RECORDS below:

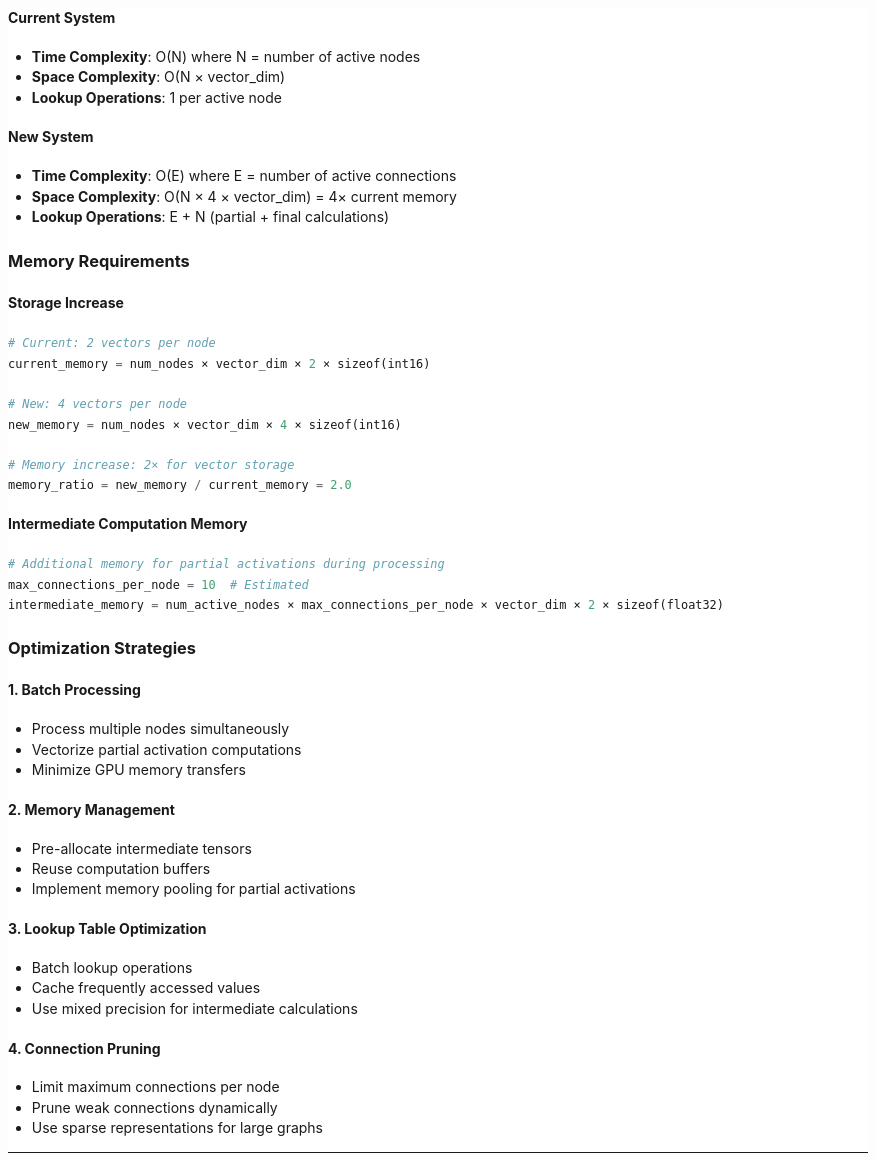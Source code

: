 #### **Current System**
- **Time Complexity**: O(N) where N = number of active nodes
- **Space Complexity**: O(N × vector_dim)
- **Lookup Operations**: 1 per active node

#### **New System**
- **Time Complexity**: O(E) where E = number of active connections
- **Space Complexity**: O(N × 4 × vector_dim) = 4× current memory
- **Lookup Operations**: E + N (partial + final calculations)

### **Memory Requirements**

#### **Storage Increase**
```python
# Current: 2 vectors per node
current_memory = num_nodes × vector_dim × 2 × sizeof(int16)

# New: 4 vectors per node  
new_memory = num_nodes × vector_dim × 4 × sizeof(int16)

# Memory increase: 2× for vector storage
memory_ratio = new_memory / current_memory = 2.0
```

#### **Intermediate Computation Memory**
```python
# Additional memory for partial activations during processing
max_connections_per_node = 10  # Estimated
intermediate_memory = num_active_nodes × max_connections_per_node × vector_dim × 2 × sizeof(float32)
```

### **Optimization Strategies**

#### **1. Batch Processing**
- Process multiple nodes simultaneously
- Vectorize partial activation computations
- Minimize GPU memory transfers

#### **2. Memory Management**
- Pre-allocate intermediate tensors
- Reuse computation buffers
- Implement memory pooling for partial activations

#### **3. Lookup Table Optimization**
- Batch lookup operations
- Cache frequently accessed values
- Use mixed precision for intermediate calculations

#### **4. Connection Pruning**
- Limit maximum connections per node
- Prune weak connections dynamically
- Use sparse representations for large graphs

---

End of RECORDS.

→ DIRECTIONS FOR THIS TASK: Skipping all images, print the data above a second time exactly.

→ WRITTEN SOLUTION:
Source code

: #### **Current System**
- **Time Complexity**: O(N) where N = number of active nodes
- **Space Complexity**: O(N × vector_dim)
- **Lookup Operations**: 1 per active node

#### **New System**
- **Time Complexity**: O(E) where E = number of active connections
- **Space Complexity**: O(N × 4 × vector_dim) = 4× current memory
- **Lookup Operations**: E + N (partial + final calculations)

### **Memory Requirements**

#### **Storage Increase**
```python
# Current: 2 vectors per node
current_memory = num_nodes × vector_dim × 2 × sizeof(int16)

# New: 4 vectors per node  
new_memory = num_nodes × vector_dim × 4 × sizeof(int16)

# Memory increase: 2× for vector storage
memory_ratio = new_memory / current_memory = 2.0
```

#### **Intermediate Computation Memory**
```python
# Additional memory for partial activations during processing
max_connections_per_node = 10  # Estimated
intermediate_memory = num_active_nodes × max_connections_per_node × vector_dim × 2 × sizeof(float32)
```

### **Optimization Strategies**

#### **1. Batch Processing**
- Process multiple nodes simultaneously
- Vectorize partial activation computations
- Minimize GPU memory transfers

#### **2. Memory Management**
- Pre-allocate intermediate tensors
- Reuse computation buffers
- Implement memory pooling for partial activations

#### **3. Lookup Table Optimization**
- Batch lookup operations
- Cache frequently accessed values
- Use mixed precision for intermediate calculations

#### **4. Connection Pruning**
- Limit maximum connections per node
- Prune weak connections dynamically
- Use sparse representations for large graphs

---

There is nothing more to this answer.